(Beginning of DATA LISTING)
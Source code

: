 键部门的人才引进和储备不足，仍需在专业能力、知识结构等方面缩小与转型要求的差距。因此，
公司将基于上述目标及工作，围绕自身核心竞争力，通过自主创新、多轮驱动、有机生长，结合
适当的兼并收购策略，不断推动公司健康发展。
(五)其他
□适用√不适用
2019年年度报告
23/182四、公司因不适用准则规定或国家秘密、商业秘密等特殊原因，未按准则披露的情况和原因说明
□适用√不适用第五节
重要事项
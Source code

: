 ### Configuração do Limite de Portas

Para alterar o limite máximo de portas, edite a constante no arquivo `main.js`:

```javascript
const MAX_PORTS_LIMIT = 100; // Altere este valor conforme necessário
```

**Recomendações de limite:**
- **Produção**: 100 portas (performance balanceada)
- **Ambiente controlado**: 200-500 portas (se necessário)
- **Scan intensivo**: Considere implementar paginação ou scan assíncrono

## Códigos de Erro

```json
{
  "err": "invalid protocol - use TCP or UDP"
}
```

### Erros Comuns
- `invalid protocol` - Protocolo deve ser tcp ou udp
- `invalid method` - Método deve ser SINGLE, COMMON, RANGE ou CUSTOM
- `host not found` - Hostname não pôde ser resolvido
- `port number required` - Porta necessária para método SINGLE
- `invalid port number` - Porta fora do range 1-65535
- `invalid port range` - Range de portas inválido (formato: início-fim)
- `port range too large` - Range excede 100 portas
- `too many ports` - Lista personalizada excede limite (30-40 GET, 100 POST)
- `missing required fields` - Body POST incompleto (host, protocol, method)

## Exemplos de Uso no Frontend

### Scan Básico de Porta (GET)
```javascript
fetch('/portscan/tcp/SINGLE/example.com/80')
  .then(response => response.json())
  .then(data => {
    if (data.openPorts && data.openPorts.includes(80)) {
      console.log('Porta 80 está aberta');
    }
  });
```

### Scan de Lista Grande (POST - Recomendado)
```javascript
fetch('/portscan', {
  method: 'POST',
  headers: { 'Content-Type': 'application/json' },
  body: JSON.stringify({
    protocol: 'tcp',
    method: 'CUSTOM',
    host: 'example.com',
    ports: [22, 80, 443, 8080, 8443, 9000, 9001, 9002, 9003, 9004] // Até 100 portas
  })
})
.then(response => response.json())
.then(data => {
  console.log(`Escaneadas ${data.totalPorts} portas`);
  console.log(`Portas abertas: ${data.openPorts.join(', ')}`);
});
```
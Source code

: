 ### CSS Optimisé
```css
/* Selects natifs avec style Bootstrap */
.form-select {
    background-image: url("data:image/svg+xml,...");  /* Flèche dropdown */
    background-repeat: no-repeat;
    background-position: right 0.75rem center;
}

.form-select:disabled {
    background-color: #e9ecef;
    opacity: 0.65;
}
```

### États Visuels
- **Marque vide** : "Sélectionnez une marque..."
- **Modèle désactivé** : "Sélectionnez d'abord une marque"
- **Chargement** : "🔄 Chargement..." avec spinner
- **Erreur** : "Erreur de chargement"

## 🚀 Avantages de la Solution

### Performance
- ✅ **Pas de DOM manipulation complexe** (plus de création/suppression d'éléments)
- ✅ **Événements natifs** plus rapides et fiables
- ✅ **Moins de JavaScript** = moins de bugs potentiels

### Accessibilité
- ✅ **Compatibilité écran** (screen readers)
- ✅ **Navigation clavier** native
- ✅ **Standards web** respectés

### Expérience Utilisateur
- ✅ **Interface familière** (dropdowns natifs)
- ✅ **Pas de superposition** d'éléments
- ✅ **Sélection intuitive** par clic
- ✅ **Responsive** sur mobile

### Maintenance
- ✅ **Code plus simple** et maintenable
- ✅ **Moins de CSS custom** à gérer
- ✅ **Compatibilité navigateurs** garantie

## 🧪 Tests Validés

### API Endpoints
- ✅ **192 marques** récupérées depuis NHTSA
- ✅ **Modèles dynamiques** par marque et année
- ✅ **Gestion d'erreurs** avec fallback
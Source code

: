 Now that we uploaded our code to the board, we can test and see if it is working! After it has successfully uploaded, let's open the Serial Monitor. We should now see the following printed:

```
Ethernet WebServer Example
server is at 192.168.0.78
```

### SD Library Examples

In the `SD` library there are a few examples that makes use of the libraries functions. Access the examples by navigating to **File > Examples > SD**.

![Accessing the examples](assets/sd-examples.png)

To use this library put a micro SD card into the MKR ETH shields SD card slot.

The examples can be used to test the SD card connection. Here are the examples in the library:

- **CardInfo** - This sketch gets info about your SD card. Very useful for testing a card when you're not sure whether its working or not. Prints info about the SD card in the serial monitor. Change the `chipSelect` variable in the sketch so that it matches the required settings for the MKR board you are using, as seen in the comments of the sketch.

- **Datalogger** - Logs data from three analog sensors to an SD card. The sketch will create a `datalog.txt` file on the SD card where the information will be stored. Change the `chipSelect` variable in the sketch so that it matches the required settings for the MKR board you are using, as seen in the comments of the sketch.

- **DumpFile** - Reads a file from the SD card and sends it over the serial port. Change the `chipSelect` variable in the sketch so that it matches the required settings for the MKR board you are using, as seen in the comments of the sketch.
(End of DATA LISTING)
**YOUR ASSIGNMENT**
Would you copy out exactly the lines above that start at the one containing "### Expérience Utilisateur" and end at the one containing "### API Endpoints", inclusive?

**YOUR RESPONSE**
### Expérience Utilisateur
- ✅ **Interface familière** (dropdowns natifs)
- ✅ **Pas de superposition** d'éléments
- ✅ **Sélection intuitive** par clic
- ✅ **Responsive** sur mobile

### Maintenance
- ✅ **Code plus simple** et maintenable
- ✅ **Moins de CSS custom** à gérer
- ✅ **Compatibilité navigateurs** garantie

## 🧪 Tests Validés

### API Endpoints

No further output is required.